── Input data ──
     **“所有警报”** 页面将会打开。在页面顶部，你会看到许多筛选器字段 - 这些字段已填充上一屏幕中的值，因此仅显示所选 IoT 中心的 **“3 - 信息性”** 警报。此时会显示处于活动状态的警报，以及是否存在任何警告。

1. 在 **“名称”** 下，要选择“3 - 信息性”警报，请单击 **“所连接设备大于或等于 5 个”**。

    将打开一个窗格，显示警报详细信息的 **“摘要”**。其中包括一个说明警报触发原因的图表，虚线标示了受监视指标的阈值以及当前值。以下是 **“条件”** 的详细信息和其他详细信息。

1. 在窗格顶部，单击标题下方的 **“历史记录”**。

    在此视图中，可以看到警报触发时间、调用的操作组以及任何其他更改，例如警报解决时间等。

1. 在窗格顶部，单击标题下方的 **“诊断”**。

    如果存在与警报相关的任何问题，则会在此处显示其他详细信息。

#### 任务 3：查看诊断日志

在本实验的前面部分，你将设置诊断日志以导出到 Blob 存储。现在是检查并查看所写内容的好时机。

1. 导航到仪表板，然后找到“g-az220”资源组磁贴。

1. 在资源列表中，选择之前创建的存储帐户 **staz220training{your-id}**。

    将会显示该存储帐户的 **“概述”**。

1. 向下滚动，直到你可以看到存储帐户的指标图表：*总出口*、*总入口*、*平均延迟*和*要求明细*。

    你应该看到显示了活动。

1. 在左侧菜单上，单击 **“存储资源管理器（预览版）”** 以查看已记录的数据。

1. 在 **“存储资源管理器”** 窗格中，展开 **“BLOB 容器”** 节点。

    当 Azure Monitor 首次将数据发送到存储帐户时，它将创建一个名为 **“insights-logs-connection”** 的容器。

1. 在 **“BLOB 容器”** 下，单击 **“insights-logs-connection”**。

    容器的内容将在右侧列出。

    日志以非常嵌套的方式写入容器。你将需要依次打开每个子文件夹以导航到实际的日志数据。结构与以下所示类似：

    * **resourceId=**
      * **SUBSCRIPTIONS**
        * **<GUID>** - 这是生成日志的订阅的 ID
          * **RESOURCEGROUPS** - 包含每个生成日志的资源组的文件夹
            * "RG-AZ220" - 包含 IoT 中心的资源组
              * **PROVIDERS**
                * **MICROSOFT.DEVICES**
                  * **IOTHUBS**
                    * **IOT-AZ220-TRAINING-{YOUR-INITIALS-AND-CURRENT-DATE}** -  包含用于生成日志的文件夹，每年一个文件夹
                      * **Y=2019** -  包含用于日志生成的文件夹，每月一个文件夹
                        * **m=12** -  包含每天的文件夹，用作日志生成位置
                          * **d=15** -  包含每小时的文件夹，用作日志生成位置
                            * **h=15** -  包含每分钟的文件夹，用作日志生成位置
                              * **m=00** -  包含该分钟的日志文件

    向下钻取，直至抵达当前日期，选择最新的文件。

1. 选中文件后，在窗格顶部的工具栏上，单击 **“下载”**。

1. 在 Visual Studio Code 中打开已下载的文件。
───
── Input data ──
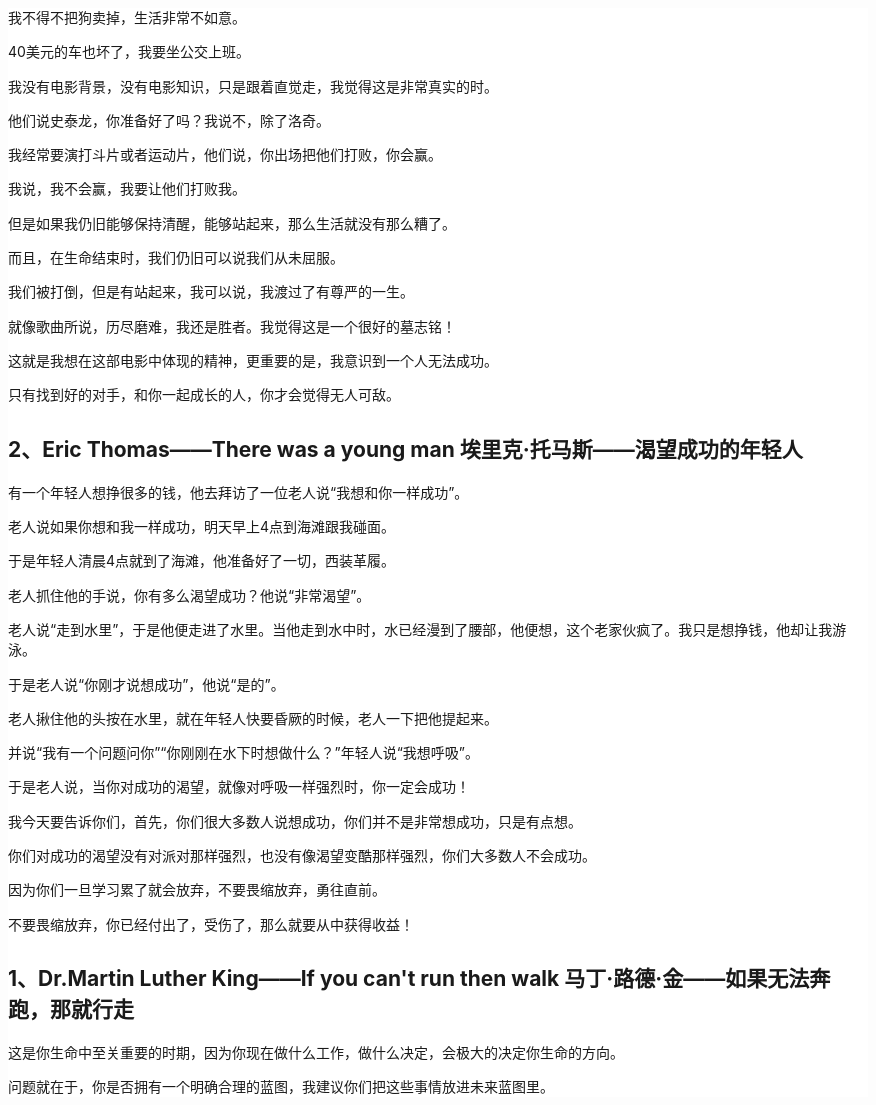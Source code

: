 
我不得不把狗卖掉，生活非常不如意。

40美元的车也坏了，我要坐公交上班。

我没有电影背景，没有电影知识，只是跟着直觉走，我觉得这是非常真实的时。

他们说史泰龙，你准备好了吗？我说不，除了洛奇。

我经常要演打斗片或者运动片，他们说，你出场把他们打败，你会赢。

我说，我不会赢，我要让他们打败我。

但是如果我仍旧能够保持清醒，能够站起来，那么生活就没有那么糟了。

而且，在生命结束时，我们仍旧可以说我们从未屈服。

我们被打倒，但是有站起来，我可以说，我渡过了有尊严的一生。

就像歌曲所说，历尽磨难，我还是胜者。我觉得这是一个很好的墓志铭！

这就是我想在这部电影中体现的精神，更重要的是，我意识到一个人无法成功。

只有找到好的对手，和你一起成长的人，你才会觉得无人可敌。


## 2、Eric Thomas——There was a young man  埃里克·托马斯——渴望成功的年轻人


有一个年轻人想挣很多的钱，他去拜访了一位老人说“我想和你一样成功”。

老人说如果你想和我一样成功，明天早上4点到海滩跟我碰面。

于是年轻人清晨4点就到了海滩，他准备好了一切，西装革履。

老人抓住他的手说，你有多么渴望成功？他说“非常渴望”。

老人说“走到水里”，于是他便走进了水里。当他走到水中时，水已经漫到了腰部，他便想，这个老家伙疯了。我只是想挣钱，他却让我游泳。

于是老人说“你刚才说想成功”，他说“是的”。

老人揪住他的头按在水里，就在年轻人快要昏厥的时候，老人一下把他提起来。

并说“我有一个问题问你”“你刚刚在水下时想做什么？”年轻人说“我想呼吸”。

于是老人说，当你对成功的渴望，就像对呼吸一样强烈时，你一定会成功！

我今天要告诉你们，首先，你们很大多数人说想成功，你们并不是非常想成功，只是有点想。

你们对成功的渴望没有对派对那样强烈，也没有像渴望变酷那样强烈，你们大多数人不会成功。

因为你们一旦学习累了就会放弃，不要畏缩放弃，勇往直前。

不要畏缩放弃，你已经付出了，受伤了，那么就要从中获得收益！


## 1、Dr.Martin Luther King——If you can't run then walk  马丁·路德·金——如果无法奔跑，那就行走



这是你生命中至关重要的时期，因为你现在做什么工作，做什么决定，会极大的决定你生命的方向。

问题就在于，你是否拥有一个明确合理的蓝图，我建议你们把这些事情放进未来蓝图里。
───
> **What you should do**
What is needed is a verbatim copy of every line in the records above from the one containing "页面将会打开。在页面顶部，你会看到许多筛选器字段 - 这些字段已填充上一屏幕中的值，因此仅显示所选" down to the one containing "#### 任务 3：查看诊断日志", both included, and nothing more.

> **Task output**
     **“所有警报”** 页面将会打开。在页面顶部，你会看到许多筛选器字段 - 这些字段已填充上一屏幕中的值，因此仅显示所选 IoT 中心的 **“3 - 信息性”** 警报。此时会显示处于活动状态的警报，以及是否存在任何警告。

1. 在 **“名称”** 下，要选择“3 - 信息性”警报，请单击 **“所连接设备大于或等于 5 个”**。

    将打开一个窗格，显示警报详细信息的 **“摘要”**。其中包括一个说明警报触发原因的图表，虚线标示了受监视指标的阈值以及当前值。以下是 **“条件”** 的详细信息和其他详细信息。

1. 在窗格顶部，单击标题下方的 **“历史记录”**。

    在此视图中，可以看到警报触发时间、调用的操作组以及任何其他更改，例如警报解决时间等。

1. 在窗格顶部，单击标题下方的 **“诊断”**。

    如果存在与警报相关的任何问题，则会在此处显示其他详细信息。

#### 任务 3：查看诊断日志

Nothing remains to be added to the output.